I'd like to do a backup with the following structure

/source # the source directory which should be backed up

/backup/initial/... # the first initial copy/backup of the source
/backup/snapshots/YYYYmmDDHHmmss/... # (1)
/backup/changed/YYYYmmDDHHmmss/... # (2)

(1) is the "default" behavior of rsync I guess. Make a snapshot with hard links back to the initial backup. I would do this via rsync -avuP --link-dest=$initial_backup $directory_to_backup $destination

(2) I get the rsync outputs for this via rsync -riv --ignore-existing "$directory_to_backup"/ "$last_backup"/ and rsync -riv --existing "$directory_to_backup"/ "$last_backup"/

but now I would like to hard link the output of these two scripts into the changed directory.

My goal is to have both, full snapshots of the directory I'd like to backup but also a changed directory containing only new and modified files.
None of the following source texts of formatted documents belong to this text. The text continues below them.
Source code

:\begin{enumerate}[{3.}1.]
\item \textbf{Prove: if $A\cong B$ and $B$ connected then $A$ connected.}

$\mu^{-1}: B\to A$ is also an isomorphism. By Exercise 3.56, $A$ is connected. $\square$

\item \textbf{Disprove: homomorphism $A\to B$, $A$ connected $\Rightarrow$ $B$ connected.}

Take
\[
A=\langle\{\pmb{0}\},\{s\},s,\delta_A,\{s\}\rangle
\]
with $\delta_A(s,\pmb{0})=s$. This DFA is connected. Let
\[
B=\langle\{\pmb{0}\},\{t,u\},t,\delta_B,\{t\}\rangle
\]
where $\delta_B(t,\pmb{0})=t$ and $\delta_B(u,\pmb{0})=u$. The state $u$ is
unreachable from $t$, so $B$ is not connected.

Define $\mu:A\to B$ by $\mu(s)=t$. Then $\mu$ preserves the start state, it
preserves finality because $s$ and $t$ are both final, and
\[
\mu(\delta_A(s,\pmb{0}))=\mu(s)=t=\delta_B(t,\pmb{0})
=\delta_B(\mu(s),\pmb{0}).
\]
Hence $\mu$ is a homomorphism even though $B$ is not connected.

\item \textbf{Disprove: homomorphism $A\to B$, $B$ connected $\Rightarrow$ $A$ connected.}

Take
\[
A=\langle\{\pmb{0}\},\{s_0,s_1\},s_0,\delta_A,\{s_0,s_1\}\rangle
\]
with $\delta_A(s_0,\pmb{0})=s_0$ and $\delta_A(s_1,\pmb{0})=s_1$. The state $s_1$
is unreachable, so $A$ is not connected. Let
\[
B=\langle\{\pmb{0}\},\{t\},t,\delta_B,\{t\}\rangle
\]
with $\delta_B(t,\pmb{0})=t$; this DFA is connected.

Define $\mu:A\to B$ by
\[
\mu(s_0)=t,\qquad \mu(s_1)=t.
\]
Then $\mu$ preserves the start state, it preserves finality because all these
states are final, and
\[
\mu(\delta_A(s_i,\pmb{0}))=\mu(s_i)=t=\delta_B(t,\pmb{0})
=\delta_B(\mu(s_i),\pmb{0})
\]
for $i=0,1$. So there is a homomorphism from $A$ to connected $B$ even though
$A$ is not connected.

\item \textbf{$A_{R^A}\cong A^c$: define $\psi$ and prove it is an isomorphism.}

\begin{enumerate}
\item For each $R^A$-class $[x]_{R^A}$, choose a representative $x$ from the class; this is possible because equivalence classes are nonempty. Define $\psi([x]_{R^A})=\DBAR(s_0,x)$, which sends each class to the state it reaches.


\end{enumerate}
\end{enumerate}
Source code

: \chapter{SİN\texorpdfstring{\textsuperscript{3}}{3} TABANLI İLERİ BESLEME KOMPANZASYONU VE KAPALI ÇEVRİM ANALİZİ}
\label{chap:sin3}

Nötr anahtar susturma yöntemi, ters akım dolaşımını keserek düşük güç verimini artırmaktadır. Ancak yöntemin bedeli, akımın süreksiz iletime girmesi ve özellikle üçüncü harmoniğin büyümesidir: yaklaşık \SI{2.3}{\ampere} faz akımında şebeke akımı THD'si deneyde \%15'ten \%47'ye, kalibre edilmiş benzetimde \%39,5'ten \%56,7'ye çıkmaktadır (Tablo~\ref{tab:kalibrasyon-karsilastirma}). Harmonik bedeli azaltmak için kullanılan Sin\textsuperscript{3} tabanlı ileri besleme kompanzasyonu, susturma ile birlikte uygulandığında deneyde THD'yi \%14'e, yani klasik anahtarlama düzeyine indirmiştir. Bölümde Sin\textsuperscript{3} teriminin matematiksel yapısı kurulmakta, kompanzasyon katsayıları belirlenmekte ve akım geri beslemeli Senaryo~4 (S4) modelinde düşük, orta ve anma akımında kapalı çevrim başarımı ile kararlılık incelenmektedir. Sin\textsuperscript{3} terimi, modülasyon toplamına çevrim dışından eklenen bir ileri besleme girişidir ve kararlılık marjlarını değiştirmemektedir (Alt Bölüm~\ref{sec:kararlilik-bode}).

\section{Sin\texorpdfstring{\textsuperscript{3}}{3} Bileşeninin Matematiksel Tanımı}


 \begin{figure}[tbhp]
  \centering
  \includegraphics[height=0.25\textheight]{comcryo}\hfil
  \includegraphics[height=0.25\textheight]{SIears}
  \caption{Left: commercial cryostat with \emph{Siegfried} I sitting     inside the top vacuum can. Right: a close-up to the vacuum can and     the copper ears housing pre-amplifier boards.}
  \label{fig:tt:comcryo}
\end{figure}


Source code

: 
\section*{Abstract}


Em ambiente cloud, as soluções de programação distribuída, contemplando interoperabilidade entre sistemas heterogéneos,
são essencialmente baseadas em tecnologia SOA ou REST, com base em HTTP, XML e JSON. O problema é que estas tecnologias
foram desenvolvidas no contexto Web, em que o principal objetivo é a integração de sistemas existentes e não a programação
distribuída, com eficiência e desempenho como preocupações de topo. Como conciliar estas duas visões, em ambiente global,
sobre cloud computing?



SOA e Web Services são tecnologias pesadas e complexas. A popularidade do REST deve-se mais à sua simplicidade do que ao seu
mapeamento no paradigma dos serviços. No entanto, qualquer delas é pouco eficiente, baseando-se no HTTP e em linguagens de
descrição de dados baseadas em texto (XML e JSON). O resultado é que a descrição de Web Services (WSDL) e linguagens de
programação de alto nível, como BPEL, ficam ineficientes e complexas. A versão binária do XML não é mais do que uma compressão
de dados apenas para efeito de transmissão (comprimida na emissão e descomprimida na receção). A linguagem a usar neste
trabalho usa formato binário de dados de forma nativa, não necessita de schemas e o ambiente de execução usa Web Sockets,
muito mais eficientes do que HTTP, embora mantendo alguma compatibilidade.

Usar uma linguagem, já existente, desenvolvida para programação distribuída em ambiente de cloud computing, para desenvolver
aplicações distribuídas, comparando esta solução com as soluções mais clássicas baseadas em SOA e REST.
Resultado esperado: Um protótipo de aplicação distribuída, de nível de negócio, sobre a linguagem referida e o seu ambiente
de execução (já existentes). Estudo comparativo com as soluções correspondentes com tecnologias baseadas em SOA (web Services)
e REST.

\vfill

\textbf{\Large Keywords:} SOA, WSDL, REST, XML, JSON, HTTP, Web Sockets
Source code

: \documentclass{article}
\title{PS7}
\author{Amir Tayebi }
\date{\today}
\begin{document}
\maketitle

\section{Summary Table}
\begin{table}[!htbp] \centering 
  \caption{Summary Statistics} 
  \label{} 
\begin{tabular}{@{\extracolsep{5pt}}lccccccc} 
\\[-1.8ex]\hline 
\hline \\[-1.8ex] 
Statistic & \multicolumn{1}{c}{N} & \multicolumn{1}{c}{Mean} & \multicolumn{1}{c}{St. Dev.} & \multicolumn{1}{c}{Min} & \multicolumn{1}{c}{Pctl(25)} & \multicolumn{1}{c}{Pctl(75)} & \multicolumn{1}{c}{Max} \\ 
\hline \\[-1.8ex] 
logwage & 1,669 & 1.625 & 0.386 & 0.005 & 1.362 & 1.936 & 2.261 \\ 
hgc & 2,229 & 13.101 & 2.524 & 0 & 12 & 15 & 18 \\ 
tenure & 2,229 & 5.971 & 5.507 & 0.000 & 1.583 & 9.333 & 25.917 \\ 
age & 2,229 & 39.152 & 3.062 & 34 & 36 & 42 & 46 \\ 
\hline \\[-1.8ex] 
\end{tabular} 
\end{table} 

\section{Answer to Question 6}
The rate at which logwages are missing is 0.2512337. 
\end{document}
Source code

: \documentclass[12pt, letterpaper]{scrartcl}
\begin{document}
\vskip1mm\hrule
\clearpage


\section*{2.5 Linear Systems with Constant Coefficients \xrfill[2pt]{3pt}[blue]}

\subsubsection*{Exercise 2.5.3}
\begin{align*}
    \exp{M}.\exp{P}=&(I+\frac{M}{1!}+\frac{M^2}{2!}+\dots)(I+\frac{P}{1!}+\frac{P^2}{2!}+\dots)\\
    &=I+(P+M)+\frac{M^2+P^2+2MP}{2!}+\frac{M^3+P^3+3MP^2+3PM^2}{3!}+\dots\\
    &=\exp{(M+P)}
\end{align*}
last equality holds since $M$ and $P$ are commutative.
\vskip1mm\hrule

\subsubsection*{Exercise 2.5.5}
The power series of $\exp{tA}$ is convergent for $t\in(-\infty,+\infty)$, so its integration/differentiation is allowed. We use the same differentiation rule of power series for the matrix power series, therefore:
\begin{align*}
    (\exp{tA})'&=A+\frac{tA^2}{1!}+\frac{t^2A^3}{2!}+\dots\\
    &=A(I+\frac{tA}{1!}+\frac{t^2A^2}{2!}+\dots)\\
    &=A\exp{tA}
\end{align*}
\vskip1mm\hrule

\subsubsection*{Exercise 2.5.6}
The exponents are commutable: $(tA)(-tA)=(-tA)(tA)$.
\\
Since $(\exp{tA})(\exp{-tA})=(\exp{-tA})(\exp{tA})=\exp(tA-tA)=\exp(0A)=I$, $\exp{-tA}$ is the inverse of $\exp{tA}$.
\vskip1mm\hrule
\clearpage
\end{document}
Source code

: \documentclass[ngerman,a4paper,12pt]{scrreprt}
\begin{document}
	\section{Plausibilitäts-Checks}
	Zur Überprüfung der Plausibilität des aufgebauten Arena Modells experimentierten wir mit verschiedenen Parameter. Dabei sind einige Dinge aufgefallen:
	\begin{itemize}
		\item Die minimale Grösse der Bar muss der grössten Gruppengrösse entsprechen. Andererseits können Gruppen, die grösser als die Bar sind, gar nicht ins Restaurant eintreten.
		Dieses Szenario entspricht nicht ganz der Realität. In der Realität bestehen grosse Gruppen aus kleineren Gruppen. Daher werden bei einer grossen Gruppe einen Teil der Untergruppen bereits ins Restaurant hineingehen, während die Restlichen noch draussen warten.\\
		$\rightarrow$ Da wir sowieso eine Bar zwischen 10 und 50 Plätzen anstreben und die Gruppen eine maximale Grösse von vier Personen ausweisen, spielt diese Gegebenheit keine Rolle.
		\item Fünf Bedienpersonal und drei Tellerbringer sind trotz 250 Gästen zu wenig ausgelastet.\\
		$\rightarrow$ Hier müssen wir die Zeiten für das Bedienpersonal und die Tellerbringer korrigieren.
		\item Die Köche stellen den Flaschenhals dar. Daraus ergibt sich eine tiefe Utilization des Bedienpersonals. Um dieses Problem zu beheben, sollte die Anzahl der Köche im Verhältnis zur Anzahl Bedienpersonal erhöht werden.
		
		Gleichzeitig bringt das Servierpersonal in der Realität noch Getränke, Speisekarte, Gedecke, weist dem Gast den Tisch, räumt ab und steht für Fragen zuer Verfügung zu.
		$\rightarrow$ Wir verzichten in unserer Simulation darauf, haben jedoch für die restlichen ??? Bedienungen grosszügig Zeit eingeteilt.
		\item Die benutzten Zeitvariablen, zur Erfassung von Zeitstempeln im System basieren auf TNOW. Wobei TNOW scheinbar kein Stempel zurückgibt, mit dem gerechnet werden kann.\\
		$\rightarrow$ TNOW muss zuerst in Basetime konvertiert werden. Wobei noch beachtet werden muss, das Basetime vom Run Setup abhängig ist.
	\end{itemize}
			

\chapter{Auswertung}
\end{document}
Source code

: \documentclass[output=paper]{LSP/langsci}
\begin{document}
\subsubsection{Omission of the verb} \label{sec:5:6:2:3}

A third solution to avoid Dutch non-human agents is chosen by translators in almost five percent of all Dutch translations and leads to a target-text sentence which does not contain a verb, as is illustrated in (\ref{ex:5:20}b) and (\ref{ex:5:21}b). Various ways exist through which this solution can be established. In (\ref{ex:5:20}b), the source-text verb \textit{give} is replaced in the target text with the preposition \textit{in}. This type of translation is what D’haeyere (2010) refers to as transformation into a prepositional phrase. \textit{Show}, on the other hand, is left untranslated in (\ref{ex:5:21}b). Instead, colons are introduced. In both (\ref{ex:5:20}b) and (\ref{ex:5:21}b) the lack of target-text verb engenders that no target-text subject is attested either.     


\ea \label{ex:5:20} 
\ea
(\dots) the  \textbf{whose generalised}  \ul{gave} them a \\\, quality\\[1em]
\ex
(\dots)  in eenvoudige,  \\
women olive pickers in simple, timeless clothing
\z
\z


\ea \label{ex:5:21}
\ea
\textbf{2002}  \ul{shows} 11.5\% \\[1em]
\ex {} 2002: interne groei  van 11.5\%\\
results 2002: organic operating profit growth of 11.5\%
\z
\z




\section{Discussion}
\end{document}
Everything with hard links to avoid taking too much space.

  • Right after an rsync command to create a snapshot, any regular file in the snapshot with hardlink count = 1 will be new. I don't believe rsync preserves harlinks on the source (though you should double check). It might be possible to use this to build up the "changed" directory immediately after the rsync. Commented Jun 30, 2020 at 9:32
  • I thought about something like using the n flag and generate a list of new/updated files and afterwards use that list to hard link them to the changed directory - but I don't know how...
    – swalkner
    Commented Jun 30, 2020 at 9:54

1 Answer 1


If I have understood you correctly, you just need to change the order a little. You can use --compare-dest to create the directory of new and changed files, then use two --link-dest args to link back this changed directory, and the previous snapshot. Here's an example test script:

cd /tmp/
rm -fr src backup
mkdir -p src/a/b backup
date >src/a/b/unchanged
date >src/a/b/c
rsync -a src/ backup/i
rsync -a --link-dest=../i/ src/ backup/s1
sleep 1
date >src/a/b/c
date >src/a/b/c2
rsync -av --compare-dest=../s1 src/ backup/ch
rsync -av --link-dest=../s1 --link-dest=../ch src/ backup/s2
ls -li backup/*/*/*/*

which gave me this output:

919 -rw-r--r-- 2  backup/i/a/b/c
920 -rw-r--r-- 3  backup/i/a/b/unchanged
919 -rw-r--r-- 2  backup/s1/a/b/c
920 -rw-r--r-- 3  backup/s1/a/b/unchanged
472 -rw-r--r-- 2  backup/ch/a/b/c
473 -rw-r--r-- 2  backup/ch/a/b/c2
472 -rw-r--r-- 2  backup/s2/a/b/c
473 -rw-r--r-- 2  backup/s2/a/b/c2
920 -rw-r--r-- 3  backup/s2/a/b/unchanged

Here, directory i is the initial backup, s1 snapshot1, s2 snapshot2, and ch the changes corresponding to snapshot2. The first column is the inode number, and the 3rd is the hard link count. It shows that changed file c is hard-linked to ch, new file c2 is hard-linked to ch, and the unchanged file is hard-linked to s1 and i.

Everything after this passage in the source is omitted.